The Braze connection: subscribers with churn_probability_score > 0.70 are added to a "Win-Back" Braze segment via the Braze API each morning after the scoring pipeline completes. The integration uses Braze's REST API /users/track endpoint with a daily Cloud Scheduler trigger. The spec includes the feature set used for scoring (17 features, including title completion rate, days since first stream, segment transitions over 60 days, and subscription tier change history) and a model evaluation plan with a held-out test set.

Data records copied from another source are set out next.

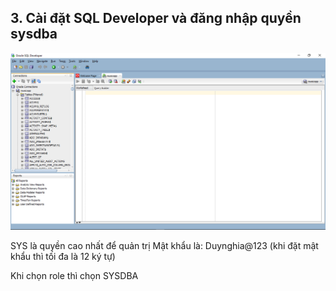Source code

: ## 3. Cài đặt SQL Developer và đăng nhập quyền sysdba

![Giao diện SQL Developer](image-2.png)

SYS là quyền cao nhất để quản trị
Mật khẩu là: Duynghia@123 (khi đặt mật khẩu thì tối đa là 12 ký tự)

Khi chọn role thì chọn SYSDBA
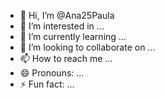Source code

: - 👋 Hi, I’m @Ana25Paula
- 👀 I’m interested in ...
- 🌱 I’m currently learning ...
- 💞️ I’m looking to collaborate on ...
- 📫 How to reach me ...
- 😄 Pronouns: ...
- ⚡ Fun fact: ...

<!---
Ana25Paula/Ana25Paula is a ✨ special ✨ repository because its `README.md` (this file) appears on your GitHub profile.
You can click the Preview link to take a look at your changes.
--->
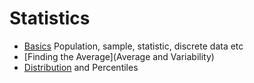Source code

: # Statistics

- [Basics](Basics) Population, sample, statistic, discrete data etc
- [Finding the Average](Average and Variability) 
- [Distribution](Distribution) and Percentiles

/wire:custom-validate churn_prediction_model 01-summit-content-analytics → PASS
/wire:custom-review churn_prediction_model 01-summit-content-analytics
→ Approved by VP Engineering and Head of Data
→ Decision: churn_probability threshold for Braze trigger set at 0.70
(reviewed against false-positive rate at multiple thresholds; 0.70 was
the lowest threshold that kept campaign send volume within budget)
Step 6 — Status check mid-engagement
With five of six artifacts in progress, /wire:status gives a clean picture of where the engagement stands:
/wire:status 01-summit-content-analytics
Release: 01-summit-content-analytics (custom)

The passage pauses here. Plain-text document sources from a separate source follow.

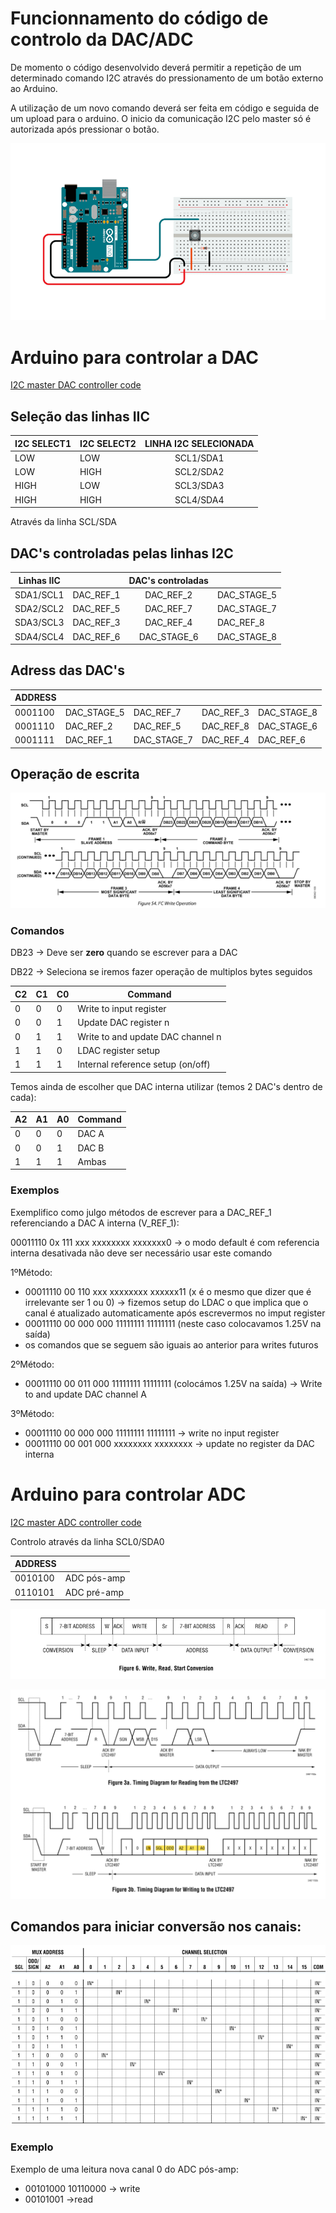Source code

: 
# Funcionnamento do código de controlo da DAC/ADC

De momento o código desenvolvido deverá permitir a repetição de um determinado comando I2C através do pressionamento de um botão externo
ao Arduino. 

A utilização de um novo comando deverá ser feita em código e seguida de um upload para o arduino. O inicio da comunicação I2C pelo master só é
autorizada após pressionar o botão.  

![button circuit!](img/circuit.png "button circuit")
# Arduino para  controlar a DAC

[I2C master DAC controller code](DAC_communication/DAC_communication.ino)



## Seleção das linhas IIC

| I2C SELECT1 	| I2C SELECT2 	| LINHA I2C SELECIONADA 	|
|-------------	|-------------	|:-----------------------:	|
| LOW         	| LOW         	|       SCL1/SDA1       	|
| LOW         	| HIGH        	|       SCL2/SDA2       	|
| HIGH        	| LOW         	|       SCL3/SDA3       	|
| HIGH        	| HIGH        	|       SCL4/SDA4       	|

Através da linha SCL/SDA

## DAC's controladas pelas linhas I2C
| Linhas IIC |           | DAC's controladas |             |
|------------|-----------|:-------------------:|-------------|
| SDA1/SCL1  | DAC_REF_1 | DAC_REF_2         | DAC_STAGE_5 |
| SDA2/SCL2  | DAC_REF_5 | DAC_REF_7         | DAC_STAGE_7 |
| SDA3/SCL3  | DAC_REF_3 | DAC_REF_4         | DAC_REF_8   |
| SDA4/SCL4  | DAC_REF_6 | DAC_STAGE_6       | DAC_STAGE_8 |

## Adress das DAC's

| ADDRESS 	|             	|             	|           	|             	|
|---------	|-------------	|-------------	|-----------	|-------------	|
| 0001100 	| DAC_STAGE_5 	|  DAC_REF_7  	| DAC_REF_3 	| DAC_STAGE_8 	|
| 0001110 	| DAC_REF_2   	|  DAC_REF_5  	| DAC_REF_8 	| DAC_STAGE_6 	|
| 0001111 	| DAC_REF_1   	| DAC_STAGE_7 	| DAC_REF_4 	| DAC_REF_6   	|

## Operação de escrita

![Write na DAC!](img/DAC/write_dac.png "write DAC operation")

### Comandos

DB23 -> Deve ser **zero** quando se escrever para a DAC

DB22 -> Seleciona se iremos fazer operação de multiplos bytes seguidos

| C2 	| C1 	| C0 	| Command                           	|
|----	|----	|----	|-----------------------------------	|
| 0  	| 0  	|  0 	| Write to input register           	|
| 0  	| 0  	|  1 	| Update DAC register n             	|
| 0  	| 1  	|  1 	| Write to and update DAC channel n 	|
| 1  	| 1  	| 0  	| LDAC register setup               	|
| 1  	| 1  	| 1  	| Internal reference setup (on/off) 	|


Temos ainda de escolher que DAC interna utilizar (temos 2 DAC's  dentro de cada):

| A2 	| A1 	| A0 	| Command 	|
|----	|----	|----	|---------	|
| 0  	| 0  	|  0 	| DAC A   	|
| 0  	| 0  	|  1 	| DAC B   	|
| 1  	| 1  	|  1 	| Ambas   	|

### Exemplos

Exemplifico como julgo métodos de escrever para a DAC_REF_1 referenciando a DAC A interna (V_REF_1):

00011110 0x 111 xxx xxxxxxxx xxxxxxx0 -> o modo default é com referencia interna desativada não deve ser necessário usar este comando

1ºMétodo:
* 00011110 00 110 xxx xxxxxxxx xxxxxx11 (x é o mesmo que dizer que é irrelevante ser 1 ou 0) -> fizemos setup do LDAC o que implica que o canal é atualizado automaticamente após escrevermos no imput register
* 00011110 00 000 000 11111111 11111111 (neste caso colocavamos 1.25V na saída)
* os comandos que se seguem são iguais ao anterior para writes futuros

2ºMétodo:
* 00011110 00 011 000 11111111 11111111 (colocámos 1.25V na saída) -> Write to and update DAC channel A

3ºMétodo:
* 00011110 00 000 000 11111111 11111111 -> write no input register
* 00011110 00 001 000 xxxxxxxx xxxxxxxx -> update no register da DAC interna
# Arduino para controlar ADC 

[I2C master ADC controller code](ADC_communication/ADC_communication.ino)

Controlo através da linha SCL0/SDA0

| ADDRESS 	|             	|
|---------	|-------------	|
| 0010100 	| ADC pós-amp 	|
| 0110101 	| ADC pré-amp   |

![ conversion no ADC!](img/ADC/complete_read_operation.png " conversion no ADC")


![read/write no ADC!](img/ADC/read_write.png "read/write no ADC")

## Comandos para iniciar conversão nos canais:

![comands!](img/ADC/comands.PNG "read/comands")

### Exemplo

Exemplo de uma leitura nova canal 0 do ADC pós-amp:

 * 00101000 10110000 -> write
 * 00101001 ->read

Client: Summit Digital Media
Artifacts
[x] content_performance_audit approved 2026-06-04
[x] audience_segmentation_design approved 2026-06-06
[x] dbt_segmentation_models approved 2026-06-09
[x] churn_prediction_model approved 2026-06-10
[ ] looker_dashboards in_progress
[ ] deployment_runbook not_started
Open decisions: 3
D-1: Onboarding completion flow treated as priority dependency
D-2: Lost segment capped at 180 days
D-3: Braze trigger threshold at churn_probability 0.70
Next action: complete looker_dashboards generate → validate → review, then
generate deployment_runbook
What was produced
| Artefact | Format |
|---|---|
| Content performance audit | artifacts/content_performance_audit.md — catalogue analysis, retention correlations |
| Audience segmentation design | artifacts/audience_segmentation_design.md — RFM framework, 5 segment definitions |
| dbt segmentation models | 3 SQL models: stg_subscriptions__events, subscriber_rfm_fct, subscriber_segment_current |
| Churn prediction model spec | artifacts/churn_prediction_model.md — Vertex AI config, feature set, Braze integration |
| Looker dashboards | Content performance dashboard + subscriber health dashboard |
| Deployment runbook | Step-by-step runbook: BigQuery, dbt Cloud, Vertex AI pipeline, Braze sync |
decisions.md | 3 decisions recorded — onboarding priority, segment boundary, Braze threshold |
The custom release type produced a coherent, tracked engagement from a set of deliverables that spans four different technical domains. Wire's infrastructure — status tracking, the decisions log, agent routing, and the review gates — held regardless of how bespoke the artifacts were. The SoW defined the shape of the work; Wire managed the lifecycle.